All of the lines below need to be copied exactly, apart from the pictures.

Data excerpts
((
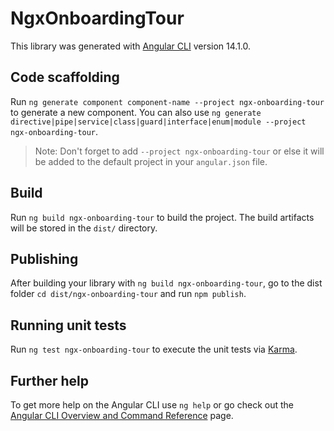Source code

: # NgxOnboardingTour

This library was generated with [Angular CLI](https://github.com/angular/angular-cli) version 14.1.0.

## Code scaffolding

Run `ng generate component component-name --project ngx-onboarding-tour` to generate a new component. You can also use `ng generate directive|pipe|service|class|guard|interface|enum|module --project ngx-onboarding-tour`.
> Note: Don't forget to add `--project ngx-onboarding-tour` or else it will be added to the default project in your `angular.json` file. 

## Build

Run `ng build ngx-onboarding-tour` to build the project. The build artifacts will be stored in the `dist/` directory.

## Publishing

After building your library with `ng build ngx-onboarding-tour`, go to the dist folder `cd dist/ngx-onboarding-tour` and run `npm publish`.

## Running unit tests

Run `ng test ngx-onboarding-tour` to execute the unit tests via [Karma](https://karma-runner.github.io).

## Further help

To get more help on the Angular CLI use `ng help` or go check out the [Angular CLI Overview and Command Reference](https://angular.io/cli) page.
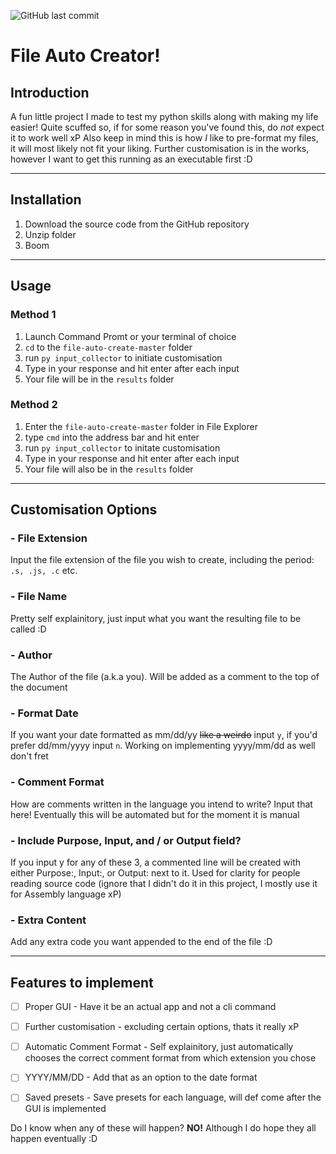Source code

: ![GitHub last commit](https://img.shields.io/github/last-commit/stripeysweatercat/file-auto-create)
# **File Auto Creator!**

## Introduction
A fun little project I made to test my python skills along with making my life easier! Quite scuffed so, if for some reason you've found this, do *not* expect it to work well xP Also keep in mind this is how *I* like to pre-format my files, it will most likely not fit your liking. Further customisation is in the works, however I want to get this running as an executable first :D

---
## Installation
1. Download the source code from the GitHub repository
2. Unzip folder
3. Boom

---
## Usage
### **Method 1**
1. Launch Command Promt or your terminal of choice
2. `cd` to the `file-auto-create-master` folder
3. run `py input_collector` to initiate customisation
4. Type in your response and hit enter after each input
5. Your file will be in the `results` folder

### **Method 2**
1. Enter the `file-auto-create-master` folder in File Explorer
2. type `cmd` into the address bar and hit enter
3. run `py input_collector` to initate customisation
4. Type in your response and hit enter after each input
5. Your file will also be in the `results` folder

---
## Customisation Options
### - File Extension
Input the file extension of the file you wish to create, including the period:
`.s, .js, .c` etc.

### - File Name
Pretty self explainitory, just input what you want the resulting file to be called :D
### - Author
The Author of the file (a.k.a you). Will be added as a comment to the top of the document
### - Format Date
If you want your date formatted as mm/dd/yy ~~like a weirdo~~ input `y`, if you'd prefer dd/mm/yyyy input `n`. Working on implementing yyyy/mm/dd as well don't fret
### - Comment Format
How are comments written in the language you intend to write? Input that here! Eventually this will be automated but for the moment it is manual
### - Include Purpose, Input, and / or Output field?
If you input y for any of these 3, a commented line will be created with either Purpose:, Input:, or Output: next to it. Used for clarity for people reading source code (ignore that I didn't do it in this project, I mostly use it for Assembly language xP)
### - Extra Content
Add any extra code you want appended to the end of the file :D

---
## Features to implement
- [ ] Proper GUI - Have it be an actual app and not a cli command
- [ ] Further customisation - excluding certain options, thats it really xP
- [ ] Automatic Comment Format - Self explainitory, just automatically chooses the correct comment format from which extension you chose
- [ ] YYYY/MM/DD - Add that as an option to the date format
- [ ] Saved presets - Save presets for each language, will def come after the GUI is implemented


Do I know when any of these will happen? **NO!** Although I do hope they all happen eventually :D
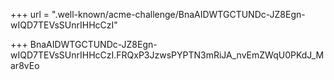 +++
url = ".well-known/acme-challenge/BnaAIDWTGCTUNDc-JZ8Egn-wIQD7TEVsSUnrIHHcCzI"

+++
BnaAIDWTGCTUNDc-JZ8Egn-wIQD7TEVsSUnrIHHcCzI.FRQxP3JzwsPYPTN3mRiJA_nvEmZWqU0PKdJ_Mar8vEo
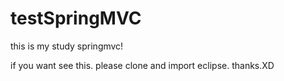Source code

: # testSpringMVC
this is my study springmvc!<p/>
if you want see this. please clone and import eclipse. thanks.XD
))
PROBLEM SOLUTION
Source code

: # NgxOnboardingTour

This library was generated with [Angular CLI](https://github.com/angular/angular-cli) version 14.1.0.

## Code scaffolding

Run `ng generate component component-name --project ngx-onboarding-tour` to generate a new component. You can also use `ng generate directive|pipe|service|class|guard|interface|enum|module --project ngx-onboarding-tour`.
> Note: Don't forget to add `--project ngx-onboarding-tour` or else it will be added to the default project in your `angular.json` file. 

## Build

Run `ng build ngx-onboarding-tour` to build the project. The build artifacts will be stored in the `dist/` directory.

## Publishing

After building your library with `ng build ngx-onboarding-tour`, go to the dist folder `cd dist/ngx-onboarding-tour` and run `npm publish`.

## Running unit tests

Run `ng test ngx-onboarding-tour` to execute the unit tests via [Karma](https://karma-runner.github.io).

## Further help

To get more help on the Angular CLI use `ng help` or go check out the [Angular CLI Overview and Command Reference](https://angular.io/cli) page.
Source code

: ![GitHub last commit](https://img.shields.io/github/last-commit/stripeysweatercat/file-auto-create)
# **File Auto Creator!**

## Introduction
A fun little project I made to test my python skills along with making my life easier! Quite scuffed so, if for some reason you've found this, do *not* expect it to work well xP Also keep in mind this is how *I* like to pre-format my files, it will most likely not fit your liking. Further customisation is in the works, however I want to get this running as an executable first :D

---
## Installation
1. Download the source code from the GitHub repository
2. Unzip folder
3. Boom

---
## Usage
### **Method 1**
1. Launch Command Promt or your terminal of choice
2. `cd` to the `file-auto-create-master` folder
3. run `py input_collector` to initiate customisation
4. Type in your response and hit enter after each input
5. Your file will be in the `results` folder

### **Method 2**
1. Enter the `file-auto-create-master` folder in File Explorer
2. type `cmd` into the address bar and hit enter
3. run `py input_collector` to initate customisation
4. Type in your response and hit enter after each input
5. Your file will also be in the `results` folder

---
## Customisation Options
### - File Extension
Input the file extension of the file you wish to create, including the period:
`.s, .js, .c` etc.

### - File Name
Pretty self explainitory, just input what you want the resulting file to be called :D
### - Author
The Author of the file (a.k.a you). Will be added as a comment to the top of the document
### - Format Date
If you want your date formatted as mm/dd/yy ~~like a weirdo~~ input `y`, if you'd prefer dd/mm/yyyy input `n`. Working on implementing yyyy/mm/dd as well don't fret
### - Comment Format
How are comments written in the language you intend to write? Input that here! Eventually this will be automated but for the moment it is manual
### - Include Purpose, Input, and / or Output field?
If you input y for any of these 3, a commented line will be created with either Purpose:, Input:, or Output: next to it. Used for clarity for people reading source code (ignore that I didn't do it in this project, I mostly use it for Assembly language xP)
### - Extra Content
Add any extra code you want appended to the end of the file :D

---
## Features to implement
- [ ] Proper GUI - Have it be an actual app and not a cli command
- [ ] Further customisation - excluding certain options, thats it really xP
- [ ] Automatic Comment Format - Self explainitory, just automatically chooses the correct comment format from which extension you chose
- [ ] YYYY/MM/DD - Add that as an option to the date format
- [ ] Saved presets - Save presets for each language, will def come after the GUI is implemented


Do I know when any of these will happen? **NO!** Although I do hope they all happen eventually :D
 +++
url = ".well-known/acme-challenge/BnaAIDWTGCTUNDc-JZ8Egn-wIQD7TEVsSUnrIHHcCzI"

+++
BnaAIDWTGCTUNDc-JZ8Egn-wIQD7TEVsSUnrIHHcCzI.FRQxP3JzwsPYPTN3mRiJA_nvEmZWqU0PKdJ_Mar8vEo
Source code

: # testSpringMVC
this is my study springmvc!<p/>
if you want see this. please clone and import eclipse. thanks.XD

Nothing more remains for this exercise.